I know it doesn’t make any sense, but the question I’m almost afraid to utter is “Why wasn’t my love, our love enough to keep you here?”  And with that, I find I’m not really over looking at other people and wondering why they are still here and you are not.  The anger has gone out of the question, but the question remains to vex and perplex me.  I walk past a 70-year-old man smoking cigarettes, as he has no doubt been doing for decades, and I wonder why he can abuse his body like that and have all these years you didn’t.  It seems like you were just doomed by your genes.  Why you?  Why not someone I didn’t know and didn’t care about?  Why one of my best friends in the world instead of someone further out on the edge of my circle?  Why would someone as perfect for me as you come into my life, only to be pulled violently (at least from my perspective) out of it?  What was the point? 

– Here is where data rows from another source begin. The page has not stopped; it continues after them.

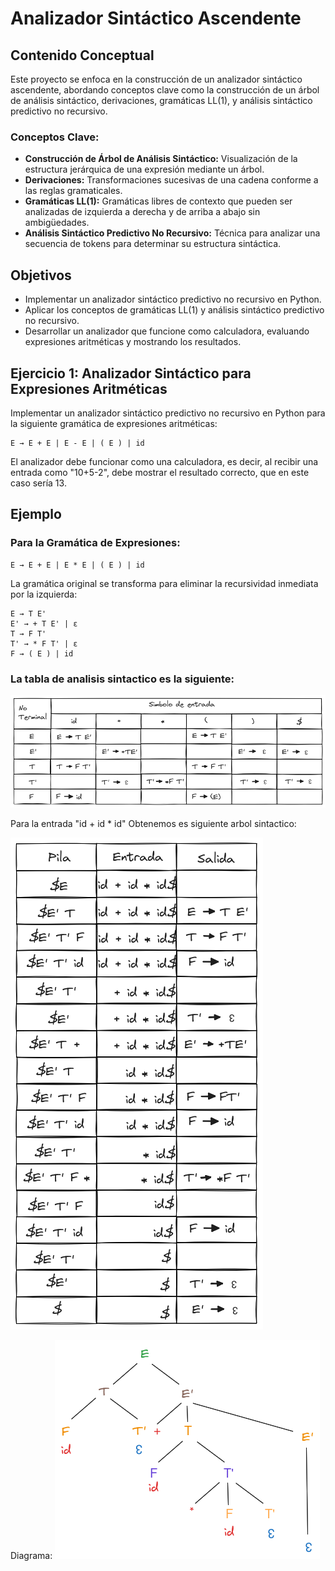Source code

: # Analizador Sintáctico Ascendente

## Contenido Conceptual

Este proyecto se enfoca en la construcción de un analizador sintáctico ascendente, abordando conceptos clave como la construcción de un árbol de análisis sintáctico, derivaciones, gramáticas LL(1), y análisis sintáctico predictivo no recursivo.

### Conceptos Clave:

- **Construcción de Árbol de Análisis Sintáctico:** Visualización de la estructura jerárquica de una expresión mediante un árbol.
- **Derivaciones:** Transformaciones sucesivas de una cadena conforme a las reglas gramaticales.
- **Gramáticas LL(1):** Gramáticas libres de contexto que pueden ser analizadas de izquierda a derecha y de arriba a abajo sin ambigüedades.
- **Análisis Sintáctico Predictivo No Recursivo:** Técnica para analizar una secuencia de tokens para determinar su estructura sintáctica.

## Objetivos

- Implementar un analizador sintáctico predictivo no recursivo en Python.
- Aplicar los conceptos de gramáticas LL(1) y análisis sintáctico predictivo no recursivo.
- Desarrollar un analizador que funcione como calculadora, evaluando expresiones aritméticas y mostrando los resultados.

## Ejercicio 1: Analizador Sintáctico para Expresiones Aritméticas

Implementar un analizador sintáctico predictivo no recursivo en Python para la siguiente gramática de expresiones aritméticas:

```
E → E + E | E - E | ( E ) | id
```

El analizador debe funcionar como una calculadora, es decir, al recibir una entrada como "10+5-2", debe mostrar el resultado correcto, que en este caso sería 13.

## Ejemplo 

### Para la Gramática de Expresiones:

```
E → E + E | E * E | ( E ) | id
```

La gramática original se transforma para eliminar la recursividad inmediata por la izquierda:

```
E → T E'
E' → + T E' | ε
T → F T'
T' → * F T' | ε
F → ( E ) | id
```

### La tabla de analisis sintactico es la siguiente:
![tabla de Analisis Sintactico](img/tablaAnalisisSintactico.png)

Para la entrada "id + id * id" Obtenemos es siguiente arbol sintactico:

![Arbol Sintactico](img/arbolSintactico.png)

Diagrama:
![Diagrama Arbol Sintactico](img/arbolSintacticoDiagrama.png)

I guess it seems cruel.  If you’re going to take something good away from someone, why give it to them in the first place?  I cannot understand it.  I know I will not understand it.  I don’t know why I keep asking the questions when I know there are no answers.  Why do I torment myself?  And yet, these are the questions.  How can I not ask them as they well up?  I cannot accept the “perfection” of this plan, as all the gurus and preachers tell me I should.  I can accept that this is how things are, even as bizarre as I find this truth, but to accept it as “perfect” is just too much to ask.  Maybe it truly is perfect, but to expect me to have a superhuman understanding of the universe to see that is to expect a dog to meow.  I’m a human being.  If on some other plane I am something else, if some day when I die it will all become clear, then that’s great, but it doesn’t do me any good right now.